Usually the goal is to find the single best, ideally aesthetic move or a series of single best moves in a chess position, which was created by a composer or is from a real game. But puzzles can also set different objectives. Examples include deducing the last move played, the location of a missing piece, or whether a player has lost the right to castle. Sometimes the objective is antithetical to normal chess, such as helping (or even compelling) the opponent to checkmate one's own king.
See main article: Chess problem. While a chess puzzle is any puzzle involving aspects of chess, a chess problem is an arranged position with a specific task to be fulfilled, such as White mates in n moves. Chess problems are also known as chess compositions because the positions are specially devised, rather than arising from actual games. Chess problems are divided into orthodox and heterodox types, both covering a variety of genres.
Orthodox chess problems employ the standard rules of chess and involve positions that can arise from actual game play (although the process of getting to that position may be unrealistic). The most common orthodox chess puzzle takes the form of checkmate in n moves.
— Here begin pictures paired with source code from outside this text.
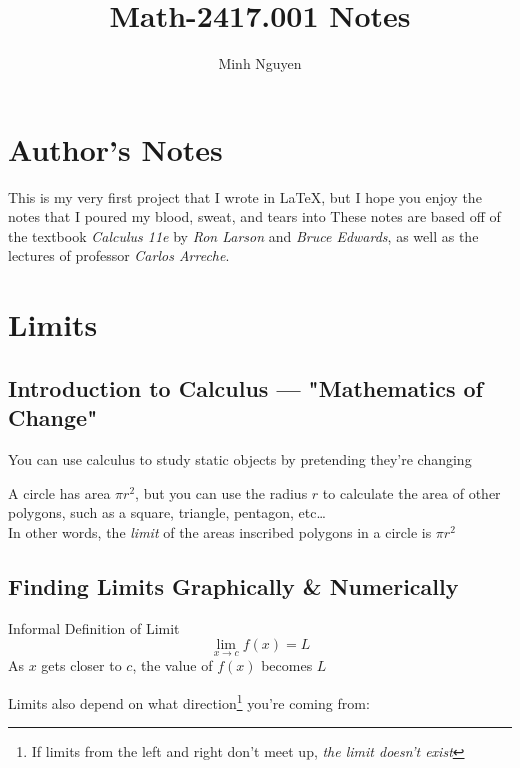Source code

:\documentclass{MathNotes}
\title{Math-2417.001 Notes}
\author{Minh Nguyen}
\begin{document}
\newpage
\maketitle
{}
\tableofcontents
\newpage
\section*{Author's Notes}
This is my very first project that I wrote in \LaTeX, but I hope you enjoy
the notes that I poured my blood, sweat, and tears into  
\br
These notes are based off of the textbook \textit{Calculus 11e} by 
\textit{Ron Larson} and \textit{Bruce Edwards}, as well as the lectures of 
professor \textit{Carlos Arreche}.
\newpage
{}

\section{Limits}
\subsection{Introduction to Calculus --- "Mathematics of Change"}

You can use calculus to study static objects by pretending they're changing
\\

\begin{example}{}
    A circle has area $\pi r^2$, but you can use the radius $r$ to calculate
    the area of other polygons, such as a square, triangle, pentagon, etc\dots
    \\

    In other words, the \textit{limit} of the areas inscribed polygons in a circle
    is $\pi r^2$
\end{example}

\subsection{Finding Limits Graphically \& Numerically}

\begin{theorem}{Informal Definition of Limit}
    \[\lim_{x\to c}f(x)=L\] 
    As $x$ gets closer to $c$, the value of $f(x)$ becomes $L$
\end{theorem}

Limits also depend on what direction\footnote{
    If limits from the left and right don't meet up, 
    \textit{the limit doesn't exist}
}
you're coming from:
\end{document}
The puzzle positions are seldom similar to positions from actual play, and the challenge is not to find a winning move, but rather to find the (usually unique) move which forces checkmate as rapidly as possible.
Heterodox chess problems involve conditions that are impossible with normal play, such as multiple kings or chess variants, while fairy chess problems employ pieces not used in orthodox chess, such as the amazon (a piece combining the powers of the queen and the knight).
Chess puzzles can also be regular positions from a game (with normal rules), usually meant as training positions, tactical or positional, from all phases of the game (openings, middlegame and endings). These are known as tactical puzzles. They can range from a simple "Mate in one" combination to a complex attack on the opponent's king. Solving tactical chess puzzles is a very common chess teaching technique. Although it is unlikely that the same position will occur in a game the student plays, the recognition of certain patterns can help to find a good move or plan in another position.
See main article: article and Mathematical chess problem. Some chess problems, like the eight queens puzzle or the knight's tour problem, have connections to mathematics, especially to graph theory and combinatorics. Many famous mathematicians have studied such problems, including Euler, Legendre, and Gauss. Besides finding a solution to a particular puzzle, mathematicians are usually interested in counting the total number of possible solutions, finding solutions with certain properties, and generalization of the problems to n×n or rectangular boards.